Requirement
Where does the word "order" occur in the material? Copy each line that has it.

:: Input records ::

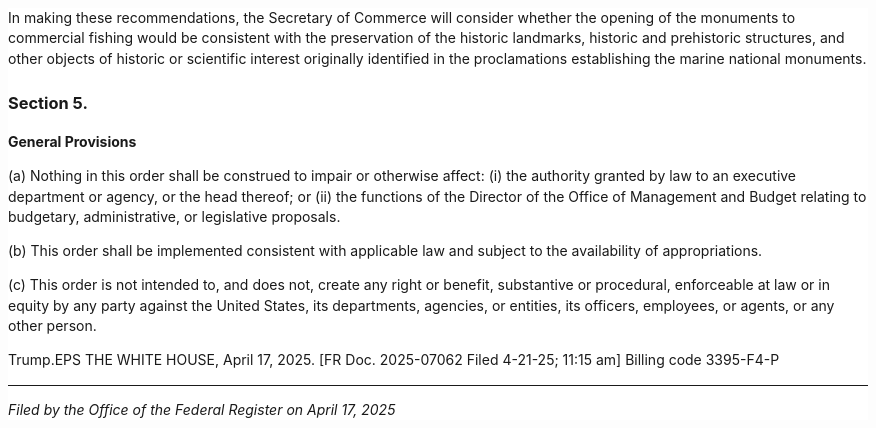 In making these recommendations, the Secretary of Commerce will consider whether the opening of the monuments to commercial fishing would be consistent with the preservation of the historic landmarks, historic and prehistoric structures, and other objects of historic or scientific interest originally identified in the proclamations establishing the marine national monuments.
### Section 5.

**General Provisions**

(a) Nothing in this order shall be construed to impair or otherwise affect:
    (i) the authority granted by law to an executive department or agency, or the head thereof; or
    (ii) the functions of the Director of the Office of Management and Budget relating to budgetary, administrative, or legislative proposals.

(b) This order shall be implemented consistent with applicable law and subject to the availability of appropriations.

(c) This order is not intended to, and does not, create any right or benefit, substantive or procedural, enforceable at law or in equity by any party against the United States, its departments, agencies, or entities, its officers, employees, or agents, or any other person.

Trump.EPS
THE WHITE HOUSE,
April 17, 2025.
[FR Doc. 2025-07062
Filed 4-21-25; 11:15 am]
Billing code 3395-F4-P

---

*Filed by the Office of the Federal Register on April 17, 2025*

:::

Output of the task
(a) Nothing in this order shall be construed to impair or otherwise affect:
(b) This order shall be implemented consistent with applicable law and subject to the availability of appropriations.
(c) This order is not intended to, and does not, create any right or benefit, substantive or procedural, enforceable at law or in equity by any party against the United States, its departments, agencies, or entities, its officers, employees, or agents, or any other person.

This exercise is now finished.